PASSENGER ASSISTANT FOR A SHARED MOBILITY VEHICLE
CROSS-REFERENCE TO RELATED APPLICATIONS
This application claims the benefit of U.S. Provisional Application No. 62/956,741, filed on January 3, 2020, which is incorporated herein by reference.
BACKGROUND OF THE INVENTION
This invention relates to an assistant for passengers of a shared mobility vehicle, and more particularly to a voice-based assistant.
Voice assistants have become increasingly prevalent in people’s homes, vehicles, and in certain public spaces. A typical voice assistant monitors its environment to identify requests spoken by individuals in the environment. Identified requests are processed by the voice assistant to generate spoken response (e.g., answers to questions) or to cause actions to occur (e.g., turning on the lights).

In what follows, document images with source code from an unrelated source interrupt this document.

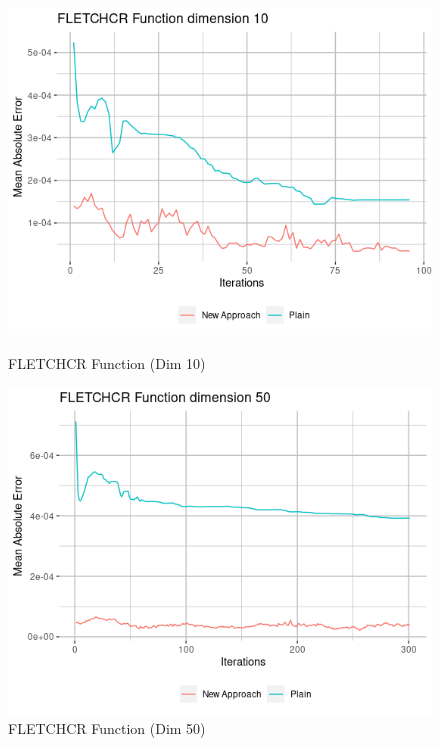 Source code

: \documentclass{article}
\begin{document}
\begin{figure}[H] 
	\label{ fig7} 
	\begin{minipage}[b]{0.5\linewidth}
		\centering
		\includegraphics[scale=0.5]{plots/FLETCHCR_dim10.png} 
		\caption{FLETCHCR Function (Dim 10)} 
		\vspace{4ex}
	\end{minipage}%
	\begin{minipage}[b]{0.5\linewidth}
		\centering
		\includegraphics[scale=0.5]{plots/FLETCHCR_dim50.png} 
		\caption{FLETCHCR Function (Dim 50)} 
		\vspace{4ex}
	\end{minipage} 
	\begin{minipage}[b]{0.5\linewidth}

\end{minipage}
\end{figure}
\end{document}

The prototypical use case for a voice assistant includes an individual in the same environment as a voice assistant speaking a request to the voice assistant. The voice assistant receives and processes the request to formulate a response, which it presents to the individual. For example, an individual in a vehicle might say “Hey Assistant, how long until we are home?” The voice assistant would process the request and then respond to the individual with “We will be home in about 25 minutes.” There is a need to provide assistance to passengers and potential passengers of shared vehicles, such as buses.
BRIEF SUMMARY OF THE DISCEOSURE
In one aspect, in general, a shared mobility vehicle hosts a moving “info kiosk” that provides information assistance to potential passengers (or other individuals) and/or to on-board passengers. The approach is applicable to human-operated vehicles, and also particularly applicable to autonomous vehicles where no human operator is available to provide assistance.
Examples of such an approach may include one or more of the following features.
Microphones are placed on the outside of the vehicle and used in combination with a screen or projection mechanism that allows a person from outside the vehicle
to ask questions by voice and receive feedback by graphical means, text, and/or graphical user interface (GUI).
Information about the route, the traffic situation, prices and conditions of the ride, the provider and other fields of interest is provided to passengers or potential passengers.
The interior of the vehicle may have an interface in a public zone, in which others can hear the questions and answers. The vehicle may also have a private zone in which a passenger may interact privately with the system without the interaction being overheard by other passengers.
The system supports speech input in multiple languages and responds in the same language. For example, multiple automatic speech recognition systems are run in parallel and the language that produces the result with the highest confidence is selected for response. Alternatively, a separate language classifier is used and the speech recognizer for the detected language is then used. In some examples, the language determination is performed using only the wakeup-word (“Hey Cerence” “Hallo, Cerence”). As yet another alternative, the user is prompted using GUI elements alternating in time, or being displayed in parallel, suggesting using speech in different languages.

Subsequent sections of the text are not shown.